A document in BNDRY is a structured record of a real-world identity document — a passport, a driver licence, a Medicare card, a visa, or a birth certificate. It lives in the data-collection layer of the platform and holds the fields you would read off the document itself: number, names, dates, issuing country, and any jurisdictional extras. A document is typically linked to an entity, which is the customer record it helps identify.
Why documents exist
Identity verification is a structured problem. Regulators expect you to know which document supported a verification decision, what was on it, and when it was checked. Storing that information as free text in a notes field, or burying it inside an uploaded PDF, makes it almost impossible to query, validate, or report on later.
BNDRY treats a document as a first-class record so that the operationally important fields — passport number, expiry date, issuing country — are addressable in their own right. Verification flows, reviewers, and downstream services can read those fields directly without parsing an image. The document record is the structured statement of what was on the identity document; an associated file can hold the raw scan or photo if one is captured.
Key properties and sub-types
Every document has a type, a set of type-specific fields, and a link to the entity it belongs to. The supported types are:
- Driver licence — licence number, names, date of birth, issuing country, issue and expiry dates. Australian licences also carry a card number and an issuing state.
- Passport — passport number, names, gender, date of birth, place of birth, issuing country, issue and expiry dates.
- Australian Medicare card — card number, individual reference number (1–4), card type (green, blue, or yellow), cardholder names, and expiry date.
- Visa — visa number, names, date of birth, gender, issuing country, expiry date.

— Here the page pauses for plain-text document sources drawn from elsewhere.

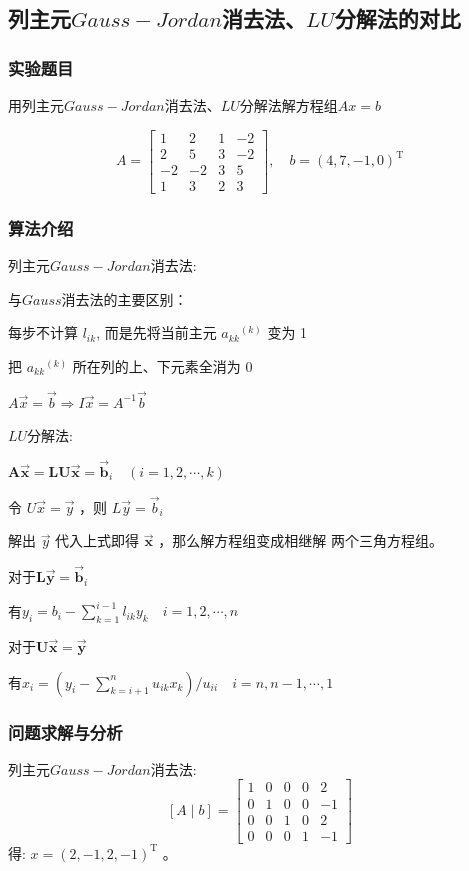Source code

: \documentclass[UTF8]{ctexart}
\begin{document}
\subsection{列主元$Gauss-Jordan$消去法、$LU$分解法的对比}
\subsubsection{实验题目}
用列主元$Gauss-Jordan$消去法、$LU$分解法解方程组$Ax = b$

$$
  A=\left[\begin{array}{cccc}
      1 & 2 & 1 & -2 \\
      2 & 5 & 3 & -2 \\
      -2 & -2 & 3 & 5 \\
      1 & 3 & 2 & 3
  \end{array}\right], \quad b=(4,7,-1,0)^{\mathrm{T}}
$$
\subsubsection{算法介绍}
列主元$Gauss-Jordan$消去法:

与$Gauss$消去法的主要区别：

每步不计算 $l_{i k}$, 而是先将当前主元 $a_{k k}{ }^{(k)}$ 变为 1

把 $a_{k k}{ }^{(k)}$ 所在列的上、下元素全消为 0

$A \vec{x}=\vec{b} \Rightarrow I \vec{x}=A^{-1} \vec{b}$

\quad

$LU$分解法:

$\boldsymbol{A} \overrightarrow{\boldsymbol{x}}=\boldsymbol{L} \boldsymbol{U} \overrightarrow{\boldsymbol{x}}=\overrightarrow{\boldsymbol{b}}_{i} \quad(i=1,2, \cdots, k)$

令 $U \vec{x}=\vec{y}$ ，则 $L \vec{y}=\vec{b}_{i}$

解出 $\vec{y}$ 代入上式即得 $\overrightarrow{\boldsymbol{x}}$ ，那么解方程组变成相继解 两个三角方程组。

对于$\boldsymbol{L} \overrightarrow{\boldsymbol{y}}=\overrightarrow{\boldsymbol{b}}_{i}$

有$y_{i}=b_{i}-\sum_{k=1}^{i-1} l_{i k} y_{k} \quad i=1,2, \cdots, n$

对于$\boldsymbol{U} \overrightarrow{\boldsymbol{x}}=\overrightarrow{\boldsymbol{y}}$

有$x_{i}=\left(y_{i}-\sum_{k=i+1}^{n} u_{i k} x_{k}\right) / u_{i i} \quad i=n, n-1, \cdots, 1$

\subsubsection{问题求解与分析}
列主元$Gauss-Jordan$消去法:
$$
  [A \mid b]=\left[\begin{array}{ccccc}
      1 & 0 & 0 & 0 & 2 \\
      0 & 1 & 0 & 0 & -1 \\
      0 & 0 & 1 & 0 & 2 \\
      0 & 0 & 0 & 1 & -1
      \end{array}\right]
$$
得:  $x=(2,-1,2,-1)^{\mathrm{T}}$ 。
\end{document}

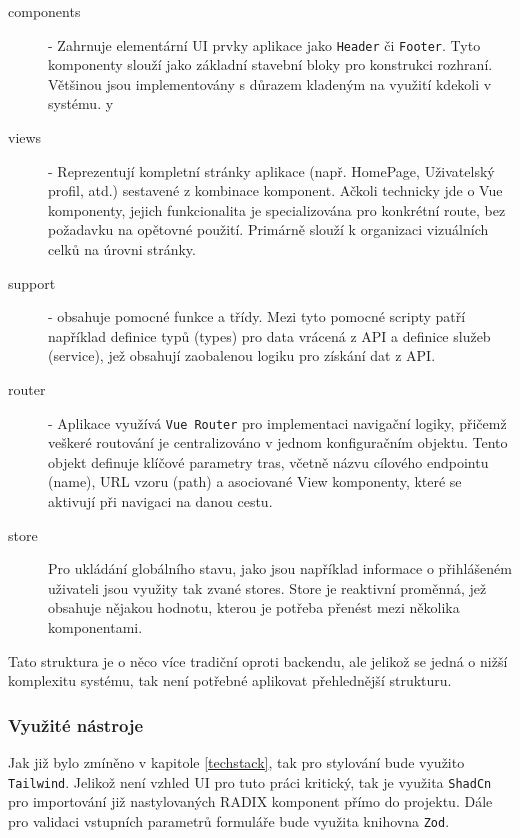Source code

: \begin{description}
    \item[components] - Zahrnuje elementární UI prvky aplikace jako \texttt{Header} či \texttt{Footer}. Tyto komponenty slouží jako základní stavební bloky pro konstrukci rozhraní. Většinou jsou implementovány s důrazem kladeným na využití kdekoli v systému.
y    \item[views] - Reprezentují kompletní stránky aplikace (např. HomePage, Uživatelský profil, atd.) sestavené z kombinace komponent. Ačkoli technicky jde o Vue komponenty, jejich funkcionalita je specializována pro konkrétní route, bez požadavku na opětovné použití. Primárně slouží k organizaci vizuálních celků na úrovni stránky.
    \item[support] - obsahuje pomocné funkce a třídy. Mezi tyto pomocné scripty patří například definice typů (types) pro data vrácená z API a definice služeb (service), jež obsahují zaobalenou logiku pro získání dat z API.
    \item[router] - Aplikace využívá \texttt{Vue Router} pro implementaci navigační logiky, přičemž veškeré routování je centralizováno v jednom konfiguračním objektu. Tento objekt definuje klíčové parametry tras, včetně názvu cílového endpointu (name), URL vzoru (path) a asociované View komponenty, které se aktivují při navigaci na danou cestu.
    \item[store]
    Pro ukládání globálního stavu, jako jsou například informace o přihlášeném uživateli jsou využity tak zvané stores. Store je reaktivní proměnná, jež obsahuje nějakou hodnotu, kterou je potřeba přenést mezi několika komponentami.
\end{description}

Tato struktura je o něco více tradiční oproti backendu, ale jelikož se jedná o nižší komplexitu systému, tak není potřebné aplikovat přehlednější strukturu.

\subsubsection{Využité nástroje}
Jak již bylo zmíněno v kapitole \ref{techstack}, tak pro stylování bude využito \texttt{Tailwind}. Jelikož není vzhled UI pro tuto práci kritický, tak je využita \texttt{ShadCn} pro importování již nastylovaných RADIX komponent přímo do projektu. Dále pro validaci vstupních parametrů formuláře bude využita knihovna \texttt{Zod}.


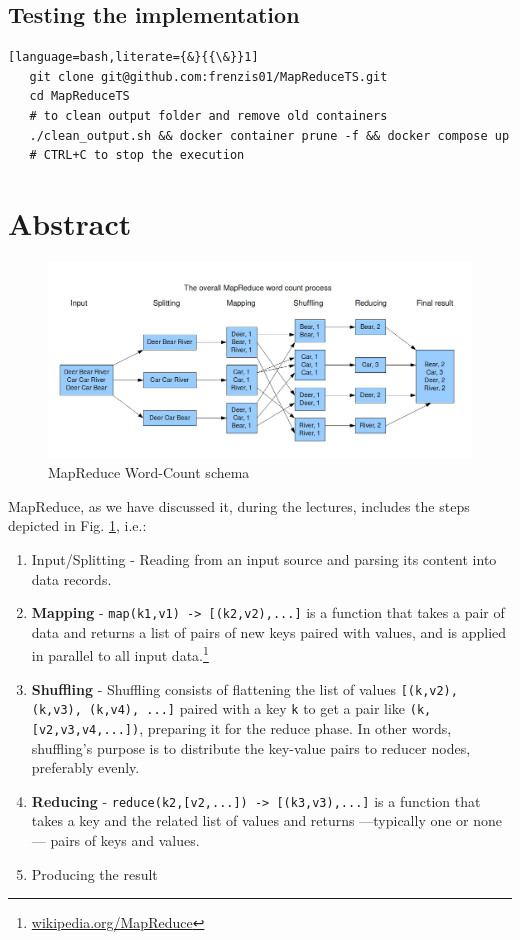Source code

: \subsection*{Testing the implementation}
{\ns
\begin{lstlisting}[language=bash,literate={&}{{\&}}1]
   git clone git@github.com:frenzis01/MapReduceTS.git
   cd MapReduceTS
   # to clean output folder and remove old containers
   ./clean_output.sh && docker container prune -f && docker compose up
   # CTRL+C to stop the execution
\end{lstlisting}
}
\newpage

\section{Abstract}
\begin{figure}[htbp]
   \centering
   \includegraphics[width=\columnwidth]{images/mapreduce.png}
   \caption{MapReduce Word-Count schema}
   \label{fig:mapreduce}
\end{figure}

{MapReduce, as we have discussed it, during the lectures, includes the steps depicted in Fig. \ref{fig:mapreduce}, i.e.:\ns
\begin{enumerate} 
   \item Input/Splitting - Reading from an input source and parsing its content into data records.
   \item \textbf{Mapping} - \verb|map(k1,v1) -> [(k2,v2),...]| is a function that takes a pair of data and returns a list of pairs of new keys paired with values, and is applied in parallel to all input data.\footnote{\href{https://en.wikipedia.org/wiki/MapReduce}{wikipedia.org/MapReduce}}
   \item \textbf{Shuffling} - Shuffling consists of flattening the list of values \verb|[(k,v2), (k,v3), (k,v4), ...]| paired with a key \texttt{k} to get a pair like \verb|(k,[v2,v3,v4,...])|, preparing it for the reduce phase. In other words, shuffling's purpose is to distribute the key-value pairs to reducer nodes, preferably evenly. 
   \item \textbf{Reducing} - \verb|reduce(k2,[v2,...]) -> [(k3,v3),...]| is a function that takes a key and the related list of values and returns ---typically one or none--- pairs of keys and values. 
   \item Producing the result
\end{enumerate}}

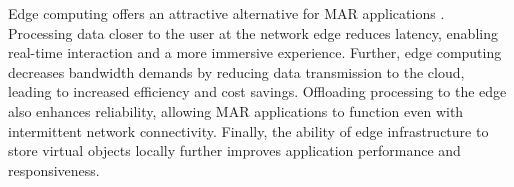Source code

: 
    Edge computing offers an attractive alternative for MAR applications \cite{bib:arsurvey1,bib:arvrcache}. Processing data closer to the user at the network edge reduces latency, enabling real-time interaction and a more immersive experience.  Further, edge computing decreases bandwidth demands by reducing data transmission to the cloud, leading to increased efficiency and cost savings.  Offloading processing to the edge also enhances reliability, allowing MAR applications to function even with intermittent network connectivity. Finally, the ability of edge infrastructure to store virtual objects locally further improves application performance and responsiveness.
   
    

    
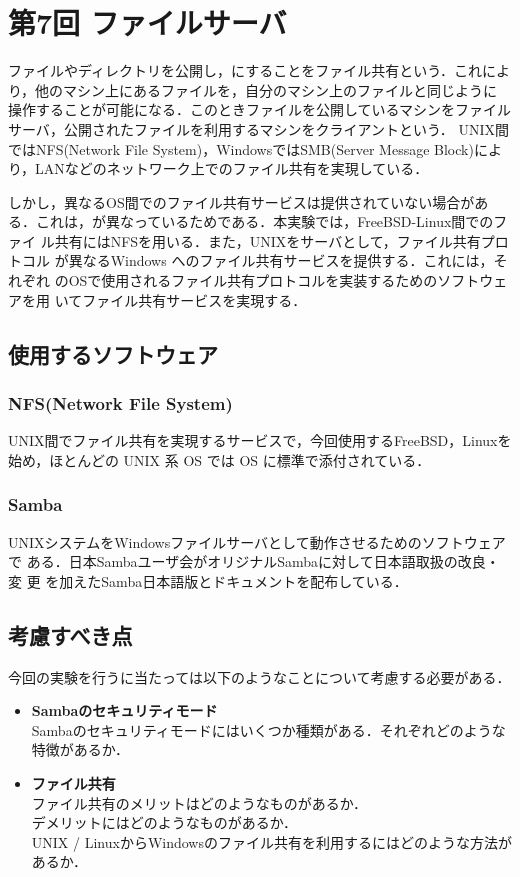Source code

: \section{第7回 ファイルサーバ}
ファイルやディレクトリを公開し，\textbf{}にすることをファイル共有という．これによ
り，他のマシン上にあるファイルを，自分のマシン上のファイルと同じように
操作することが可能になる．このときファイルを公開しているマシンをファイル
サーバ，公開されたファイルを利用するマシンをクライアントという．  UNIX間
ではNFS(Network File System)，WindowsではSMB(Server Message Block)によ
り，LANなどのネットワーク上でのファイル共有を実現している．

しかし，異なるOS間でのファイル共有サービスは提供されていない場合があ
る．これは，\textbf{}が異なっているためである．本実験では，FreeBSD-Linux間でのファイ
ル共有にはNFSを用いる．また，UNIXをサーバとして，ファイル共有プロトコル
が異なるWindows へのファイル共有サービスを提供する．これには，それぞれ
のOSで使用されるファイル共有プロトコルを実装するためのソフトウェアを用
いてファイル共有サービスを実現する．

\vspace{-1zh}
\subsection*{使用するソフトウェア}
\subsubsection*{NFS(Network File System)}
UNIX間でファイル共有を実現するサービスで，今回使用するFreeBSD，Linuxを
始め，ほとんどの UNIX 系 OS では OS に標準で添付されている．
\subsubsection*{Samba}
UNIXシステムをWindowsファイルサーバとして動作させるためのソフトウェアで
ある．日本Sambaユーザ会がオリジナルSambaに対して日本語取扱の改良・変
更 を加えたSamba日本語版とドキュメントを配布している．

\vspace{-1zh}
\subsection*{考慮すべき点}
今回の実験を行うに当たっては以下のようなことについて考慮する必要がある．
\begin{itemize}
  \item \textbf{Sambaのセキュリティモード}\\
Sambaのセキュリティモードにはいくつか種類がある．それぞれどのような特徴があるか．
\item \textbf{ファイル共有}\\
ファイル共有のメリットはどのようなものがあるか．\\
デメリットにはどのようなものがあるか．\\
UNIX / LinuxからWindowsのファイル共有を利用するにはどのような方法があるか．
\end{itemize}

Australian visas also carry the associated passport number and that passport's issuing country.
- Birth certificate — registration number, names, date of birth, issuing country, and either a registration date or registration year. Australian certificates also carry an issuing state and an optional certificate number.
Documents also carry timestamps for creation, last update, and (when soft-deleted) deletion. A soft-deleted document can be restored — the platform follows the standard resource lifecycle rather than discarding records outright, so that an audit trail of past identity evidence is preserved.
How documents relate
A document usually belongs to an entity — the individual or organisation whose identity it helps establish. Documents are produced by identity-verification flows, by forms that capture customer data, and by manual entry from operators. They sit alongside files, which hold the raw uploaded image or PDF that the document's structured fields were drawn from; the two are complementary rather than interchangeable. Notes attached to the same entity capture the operator commentary around a document — why it was accepted, what looked unusual — that the structured fields themselves cannot express.